# Brown Algea - Purigen on the way, should I mix RO w/ Tap??



## Homer_Simpson (May 10, 2007)

I am going throught the same cr*p with my 40 gallon, so if you solve this mystery, please let me know. As far as purigen removing silicates, I just posed that question to Seachem where they are a sponsor on another forum and they told me that Purigen will not remove silicates from water. For that you have to get Seachem PhosGuard. The problem is that this will also eliminate phosphates and it has already been established by notable plant gurus like Tom Barr that eliminating or limiting phosphates may cause more harm than good as far as plant growth and health is concerned, so you may be addressing one imbalance(excess silicates), only to create another imbalance(lack of phosphates).

It seems this is a catch 22. All resins designed to remove silicates, will also remove phosphates. The only solution may be to switch to RO water for water changes and ensure appropriate fertilization. For, me conversion from tap water to RO water is not worth the trouble, so I will just wait it out and pray and hope that patience combined with the otos, SAE, and bristlnose 
pleco will help to eliminate most of the diatom and keep it from overtaking the tank.

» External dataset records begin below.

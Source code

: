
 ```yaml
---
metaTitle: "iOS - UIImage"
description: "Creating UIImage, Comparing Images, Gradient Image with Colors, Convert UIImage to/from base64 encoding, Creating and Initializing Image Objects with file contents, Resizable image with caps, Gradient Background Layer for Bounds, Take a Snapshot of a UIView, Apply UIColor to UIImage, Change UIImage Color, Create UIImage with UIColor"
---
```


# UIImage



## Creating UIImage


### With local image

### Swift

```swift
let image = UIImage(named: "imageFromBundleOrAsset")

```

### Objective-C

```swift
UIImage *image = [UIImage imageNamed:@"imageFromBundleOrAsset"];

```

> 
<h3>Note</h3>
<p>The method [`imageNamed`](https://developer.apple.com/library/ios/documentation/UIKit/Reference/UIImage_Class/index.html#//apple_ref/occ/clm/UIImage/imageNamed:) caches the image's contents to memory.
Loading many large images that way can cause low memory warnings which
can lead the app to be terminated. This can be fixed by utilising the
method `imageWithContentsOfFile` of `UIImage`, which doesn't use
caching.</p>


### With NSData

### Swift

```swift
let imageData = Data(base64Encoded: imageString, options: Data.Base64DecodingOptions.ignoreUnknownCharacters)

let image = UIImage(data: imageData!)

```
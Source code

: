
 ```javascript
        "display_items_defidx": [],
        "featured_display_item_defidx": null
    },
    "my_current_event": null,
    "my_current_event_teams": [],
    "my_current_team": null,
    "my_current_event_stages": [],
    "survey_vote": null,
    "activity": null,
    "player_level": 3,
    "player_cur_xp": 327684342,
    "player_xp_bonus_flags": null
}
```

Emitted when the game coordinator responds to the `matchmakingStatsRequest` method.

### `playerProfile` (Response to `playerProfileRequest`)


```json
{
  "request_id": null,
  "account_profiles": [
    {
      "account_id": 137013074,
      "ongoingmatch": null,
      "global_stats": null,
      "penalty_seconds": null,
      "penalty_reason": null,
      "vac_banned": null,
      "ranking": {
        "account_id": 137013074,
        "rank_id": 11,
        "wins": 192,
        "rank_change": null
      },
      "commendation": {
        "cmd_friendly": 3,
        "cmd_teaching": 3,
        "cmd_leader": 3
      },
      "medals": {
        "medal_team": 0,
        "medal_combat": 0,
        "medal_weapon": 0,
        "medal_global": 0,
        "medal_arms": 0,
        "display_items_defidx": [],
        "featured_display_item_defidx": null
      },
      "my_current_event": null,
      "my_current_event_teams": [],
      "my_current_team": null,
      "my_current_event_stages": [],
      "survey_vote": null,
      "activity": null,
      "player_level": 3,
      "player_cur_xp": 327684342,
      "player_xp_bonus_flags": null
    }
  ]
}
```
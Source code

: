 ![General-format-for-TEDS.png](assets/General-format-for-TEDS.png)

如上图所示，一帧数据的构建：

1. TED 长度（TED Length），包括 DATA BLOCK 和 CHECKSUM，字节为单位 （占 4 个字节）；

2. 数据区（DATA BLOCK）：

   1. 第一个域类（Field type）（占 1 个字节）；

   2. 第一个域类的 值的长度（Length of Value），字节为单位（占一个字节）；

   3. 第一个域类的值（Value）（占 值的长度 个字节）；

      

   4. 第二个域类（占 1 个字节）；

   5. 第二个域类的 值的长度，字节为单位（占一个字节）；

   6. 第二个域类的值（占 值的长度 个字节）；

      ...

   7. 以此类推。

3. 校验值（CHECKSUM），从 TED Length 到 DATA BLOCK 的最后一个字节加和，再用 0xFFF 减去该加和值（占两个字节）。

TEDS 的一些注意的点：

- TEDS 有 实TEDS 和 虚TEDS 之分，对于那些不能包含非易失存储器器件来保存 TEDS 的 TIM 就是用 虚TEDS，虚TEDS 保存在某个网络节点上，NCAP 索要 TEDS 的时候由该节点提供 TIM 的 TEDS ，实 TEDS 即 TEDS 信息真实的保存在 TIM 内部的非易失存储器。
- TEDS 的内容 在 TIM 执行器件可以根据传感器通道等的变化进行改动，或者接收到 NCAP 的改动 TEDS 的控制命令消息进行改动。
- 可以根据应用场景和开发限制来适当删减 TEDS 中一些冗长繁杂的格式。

If not, then major tear down and scratch from start.


----------



## susankat (Oct 14, 2007)

How long has the tank been set up? This is normal for a new tank, and will go away on its own in a couple of months after all the silicates are used up. Till then the best thing to do is just clean it off manually.


----------



## Homer_Simpson (May 10, 2007)

susankat said:


> How long has the tank been set up? This is normal for a new tank, and will go away on its own in a couple of months after all the silicates are used up. Till then the best thing to do is just clean it off manually.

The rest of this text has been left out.